Each record that follows should be repeated exactly, with no pictures carried over.

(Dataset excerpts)
>>>>

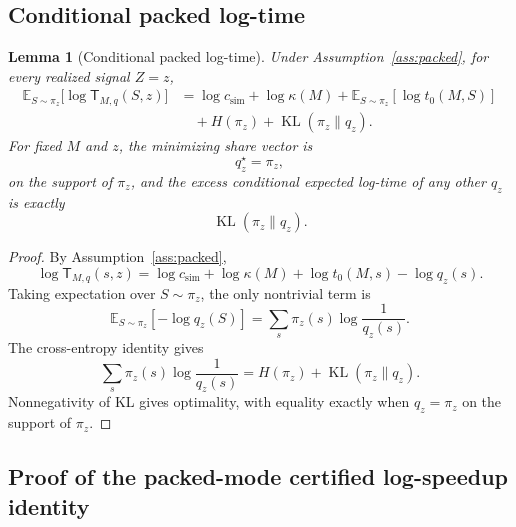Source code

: \documentclass{article}
\newtheorem{lemma}{Lemma}
\DeclareMathOperator{\KL}{KL}
\newcommand{\E}{\mathbb{E}}
\begin{document}
\subsection{Conditional packed log-time}

\begin{lemma}[Conditional packed log-time]
\label{lem:app-conditional-packed}
Under Assumption~\ref{ass:packed}, for every realized signal \(Z=z\),
\[
\begin{aligned}
    \E_{S\sim\pi_z}
    \bigl[
        \log \mathsf T_{M,q}(S,z)
    \bigr]
    &=
    \log c_{\mathrm{sim}}
    +
    \log\kappa(M)
    +
    \E_{S\sim\pi_z}[\log t_0(M,S)]
    \\
    &\quad
    +
    H(\pi_z)
    +
    \KL(\pi_z\|q_z).
\end{aligned}
\]
For fixed \(M\) and \(z\), the minimizing share vector is
\[
    q_z^\star=\pi_z,
\]
on the support of \(\pi_z\), and the excess conditional expected log-time of any other
\(q_z\) is exactly
\[
    \KL(\pi_z\|q_z).
\]
\end{lemma}

\begin{proof}
By Assumption~\ref{ass:packed},
\[
    \log \mathsf T_{M,q}(s,z)
    =
    \log c_{\mathrm{sim}}
    +
    \log\kappa(M)
    +
    \log t_0(M,s)
    -
    \log q_z(s).
\]
Taking expectation over \(S\sim\pi_z\), the only nontrivial term is
\[
    \E_{S\sim\pi_z}[-\log q_z(S)]
    =
    \sum_s \pi_z(s)\log\frac{1}{q_z(s)}.
\]
The cross-entropy identity gives
\[
    \sum_s \pi_z(s)\log\frac{1}{q_z(s)}
    =
    H(\pi_z)+\KL(\pi_z\|q_z).
\]
Nonnegativity of KL gives optimality, with equality exactly when \(q_z=\pi_z\) on the
support of \(\pi_z\).
\end{proof}

\subsection{Proof of the packed-mode certified log-speedup identity}
\end{document}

<<<<

EXERCISE ANSWER |
Source code

: \documentclass{article}
\newtheorem{lemma}{Lemma}
\DeclareMathOperator{\KL}{KL}
\newcommand{\E}{\mathbb{E}}
\begin{document}
\subsection{Conditional packed log-time}

\begin{lemma}[Conditional packed log-time]
\label{lem:app-conditional-packed}
Under Assumption~\ref{ass:packed}, for every realized signal \(Z=z\),
\[
\begin{aligned}
    \E_{S\sim\pi_z}
    \bigl[
        \log \mathsf T_{M,q}(S,z)
    \bigr]
    &=
    \log c_{\mathrm{sim}}
    +
    \log\kappa(M)
    +
    \E_{S\sim\pi_z}[\log t_0(M,S)]
    \\
    &\quad
    +
    H(\pi_z)
    +
    \KL(\pi_z\|q_z).
\end{aligned}
\]
For fixed \(M\) and \(z\), the minimizing share vector is
\[
    q_z^\star=\pi_z,
\]
on the support of \(\pi_z\), and the excess conditional expected log-time of any other
\(q_z\) is exactly
\[
    \KL(\pi_z\|q_z).
\]
\end{lemma}

\begin{proof}
By Assumption~\ref{ass:packed},
\[
    \log \mathsf T_{M,q}(s,z)
    =
    \log c_{\mathrm{sim}}
    +
    \log\kappa(M)
    +
    \log t_0(M,s)
    -
    \log q_z(s).
\]
Taking expectation over \(S\sim\pi_z\), the only nontrivial term is
\[
    \E_{S\sim\pi_z}[-\log q_z(S)]
    =
    \sum_s \pi_z(s)\log\frac{1}{q_z(s)}.
\]
The cross-entropy identity gives
\[
    \sum_s \pi_z(s)\log\frac{1}{q_z(s)}
    =
    H(\pi_z)+\KL(\pi_z\|q_z).
\]
Nonnegativity of KL gives optimality, with equality exactly when \(q_z=\pi_z\) on the
support of \(\pi_z\).
\end{proof}

\subsection{Proof of the packed-mode certified log-speedup identity}
\end{document}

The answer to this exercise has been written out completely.